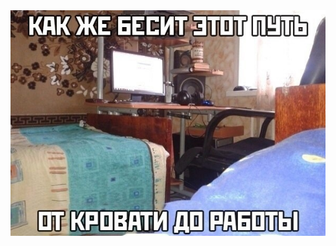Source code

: <div><img src="https://github.com/anovicenko74/anovicenko74/blob/main/0eV_rC-2DIc.jpg" alt="Mokkapps GitHub README header image"></div>
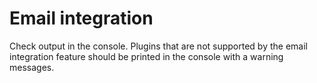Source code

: # Email integration

Check output in the console. Plugins that are not supported by the email integration feature should be printed in the console with a warning messages.
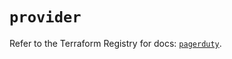 # `provider`

Refer to the Terraform Registry for docs: [`pagerduty`](https://registry.terraform.io/providers/pagerduty/pagerduty/3.16.0/docs).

※ ※ ※

Your copy should match the records above exactly, apart from the pictures, which stay out.

Expected answer:
Source code

: <div><img src="https://github.com/anovicenko74/anovicenko74/blob/main/0eV_rC-2DIc.jpg" alt="Mokkapps GitHub README header image"></div>
Source code

: # Email integration

Check output in the console. Plugins that are not supported by the email integration feature should be printed in the console with a warning messages.
 # `provider`

Refer to the Terraform Registry for docs: [`pagerduty`](https://registry.terraform.io/providers/pagerduty/pagerduty/3.16.0/docs).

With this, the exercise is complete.